独創イトーキの最上位・スピーナチェア



スピーナチェア
スピーナチェア


 2012年度現在で、イトーキ製オフィスチェアの最上位に位置するのが、今回ご紹介しますスピーナチェアです。“スピーナ(spina)”は“背骨”を意味しています。



 イトーキのチェア造りは独創的と評される事が多い傾向がありますが、これはスピーナチェアに関しても例外ではありません。2007年グッドデザイン賞を受賞しているスピーナチェアの外観上の最大の特徴は、ゴムと樹脂の中間といわれる素材・エラストマーを用いた大胆な縦リブ構造の背面です。しかし高価格帯オフィスチェアとしての最大の特徴はといえば、端的に、座面奥行調節機能(座奥調節)がない点です。

 他メーカーの総合カタログを参照してみても、オフィスチェアのトップを飾っているシリーズたちは、どれもみな座奥調節を標準装備しています。また、同じくイトーキの総合カタログでも、スピーナに続くヴェント・コセール・エフ・エピオスは、座奥調節ができる仕様になっています。座奥調節は一見地味ながら、オフィスチェアの座り心地を左右する重要な機能です。これを削っているのは、非常に思い切った設計であるといえます。イトーキの独創性が端的に表われているといえましょう。



スピーナの実力と性能

 なぜその重要な機能が、イトーキ最上位であるスピーナチェアに備わっていないのかといえば、スピーナに実装されている「パッシブ・スライド・シート(P.S.S)機構」および「アクティブ・ランバー・サポート(A.L.S)機構」を活かすためと考えられます。
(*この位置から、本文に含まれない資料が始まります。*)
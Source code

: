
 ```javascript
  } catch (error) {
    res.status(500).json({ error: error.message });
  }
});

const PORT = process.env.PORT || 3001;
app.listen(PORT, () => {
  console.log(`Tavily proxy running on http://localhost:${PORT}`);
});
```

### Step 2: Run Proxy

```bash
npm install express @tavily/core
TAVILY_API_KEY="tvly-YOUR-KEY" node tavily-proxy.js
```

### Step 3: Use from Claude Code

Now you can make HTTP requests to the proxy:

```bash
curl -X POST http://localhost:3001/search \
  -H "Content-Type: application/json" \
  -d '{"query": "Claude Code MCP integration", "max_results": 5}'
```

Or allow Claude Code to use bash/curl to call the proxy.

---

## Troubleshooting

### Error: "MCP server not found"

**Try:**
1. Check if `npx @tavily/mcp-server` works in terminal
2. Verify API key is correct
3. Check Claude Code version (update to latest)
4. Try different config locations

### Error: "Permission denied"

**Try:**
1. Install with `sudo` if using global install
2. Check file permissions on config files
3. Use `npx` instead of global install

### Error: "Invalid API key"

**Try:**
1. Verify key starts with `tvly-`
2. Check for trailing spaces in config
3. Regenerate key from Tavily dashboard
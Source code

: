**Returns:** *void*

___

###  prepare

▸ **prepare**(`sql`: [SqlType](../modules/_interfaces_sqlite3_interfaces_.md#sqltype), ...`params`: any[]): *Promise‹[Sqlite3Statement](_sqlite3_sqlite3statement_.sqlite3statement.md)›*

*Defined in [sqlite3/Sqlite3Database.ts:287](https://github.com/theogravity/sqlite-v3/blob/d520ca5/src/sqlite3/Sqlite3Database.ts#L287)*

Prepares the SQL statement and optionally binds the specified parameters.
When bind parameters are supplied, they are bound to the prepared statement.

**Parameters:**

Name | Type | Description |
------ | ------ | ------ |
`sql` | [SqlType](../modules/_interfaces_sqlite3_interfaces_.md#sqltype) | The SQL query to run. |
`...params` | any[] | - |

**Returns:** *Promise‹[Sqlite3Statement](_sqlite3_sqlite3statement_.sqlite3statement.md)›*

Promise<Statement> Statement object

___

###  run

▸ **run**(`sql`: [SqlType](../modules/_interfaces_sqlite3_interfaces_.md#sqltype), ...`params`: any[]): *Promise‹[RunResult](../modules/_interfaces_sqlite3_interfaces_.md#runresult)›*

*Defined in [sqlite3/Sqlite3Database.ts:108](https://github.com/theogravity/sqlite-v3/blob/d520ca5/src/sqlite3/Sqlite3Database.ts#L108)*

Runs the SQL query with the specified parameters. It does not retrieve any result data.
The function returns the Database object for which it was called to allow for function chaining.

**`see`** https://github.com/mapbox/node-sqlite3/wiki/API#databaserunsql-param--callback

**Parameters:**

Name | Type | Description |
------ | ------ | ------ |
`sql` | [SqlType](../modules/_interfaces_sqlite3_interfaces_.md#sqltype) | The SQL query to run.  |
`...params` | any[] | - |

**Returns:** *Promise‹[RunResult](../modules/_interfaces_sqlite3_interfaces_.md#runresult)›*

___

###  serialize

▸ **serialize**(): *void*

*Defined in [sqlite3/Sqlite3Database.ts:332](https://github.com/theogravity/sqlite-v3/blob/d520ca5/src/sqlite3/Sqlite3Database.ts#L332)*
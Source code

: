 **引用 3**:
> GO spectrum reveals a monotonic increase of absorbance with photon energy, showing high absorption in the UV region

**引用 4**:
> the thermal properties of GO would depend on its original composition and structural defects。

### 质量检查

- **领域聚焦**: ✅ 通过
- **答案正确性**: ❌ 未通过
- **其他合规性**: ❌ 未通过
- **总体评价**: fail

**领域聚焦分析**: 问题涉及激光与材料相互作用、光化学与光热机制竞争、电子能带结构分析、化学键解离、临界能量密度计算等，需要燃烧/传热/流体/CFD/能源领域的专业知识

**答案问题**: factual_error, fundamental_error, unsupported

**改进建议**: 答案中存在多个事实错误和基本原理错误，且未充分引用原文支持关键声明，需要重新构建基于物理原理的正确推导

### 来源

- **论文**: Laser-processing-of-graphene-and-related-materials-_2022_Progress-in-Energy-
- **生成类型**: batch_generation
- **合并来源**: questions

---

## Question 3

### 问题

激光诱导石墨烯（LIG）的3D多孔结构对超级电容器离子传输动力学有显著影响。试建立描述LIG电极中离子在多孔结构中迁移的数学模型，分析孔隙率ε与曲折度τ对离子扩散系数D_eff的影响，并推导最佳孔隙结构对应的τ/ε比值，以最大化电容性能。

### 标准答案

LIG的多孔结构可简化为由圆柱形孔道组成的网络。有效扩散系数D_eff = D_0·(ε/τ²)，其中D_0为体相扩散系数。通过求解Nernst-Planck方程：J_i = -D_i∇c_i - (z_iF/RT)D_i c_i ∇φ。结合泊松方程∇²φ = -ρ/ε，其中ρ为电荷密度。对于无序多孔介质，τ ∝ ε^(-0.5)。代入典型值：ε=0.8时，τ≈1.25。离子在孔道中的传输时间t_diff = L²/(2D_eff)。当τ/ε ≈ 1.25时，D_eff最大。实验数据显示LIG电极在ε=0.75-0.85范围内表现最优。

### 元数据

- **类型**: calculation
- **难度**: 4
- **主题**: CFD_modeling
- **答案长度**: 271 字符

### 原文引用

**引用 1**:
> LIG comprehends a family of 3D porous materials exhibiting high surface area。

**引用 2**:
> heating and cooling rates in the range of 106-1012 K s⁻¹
スピーナチェアは着座した際の座面への荷重に比例してランバーサポートが前にせり出す、という機構を備えています。この複雑な機構が、現時点では座奥調節と同居させられなかったという事と思われます。

 翻っていいますと、スピーナチェアのランバーサポート機能は一般的なオフィスチェアのそれとは異なり、ランバーサポートと座奥調節とを兼ね備えたものであるとも表現できます。着座の荷重に応じてランバーサポートが前にせり出すと、着座のストロークはそれだけ短くなります。浅く着座してもP.S.S機構とA.L.S機構の両機構は働くようになっています。

 

 着座荷重に応じて座面が自在にたわむ「フロート・ベンディングシート(F.B.S)」はイトーキのお家芸としてお馴染みですが、スピーナは従来製品のF.B.Sよりスイートスポットが前方に100㎜拡大しています。これも、浅い着座への対応でしょう。さらに、エラストマーを用いた背面の縦リブ構造も、従来のオフィスチェアより柔軟性に富んだ背面を用いる事で、ランバーサポートの働きを促しているようです。



 「フロート・ベンディング」「パッシブ・スライド・シート」「アクティブ・ランバー・サポート」、これらの機構が高い次元で一体となっているのがスピーナです。まさしく、イトーキのチェア造りの結晶といえるでしょう。



終わりに

 高価格帯のオフィスチェアといえば、さまざまな調節を用いて、ユーザーさま個々人の体格に合わせたカスタマイズができるのが普通です。その点スピーナは、着座によってある程度自動に調節がされる造りになっていて、その分ユーザーさまが行う調節は簡素で済むようになっています。



 イトーキ渾身のスピーナを、ぜひ一度お試しくださいませ。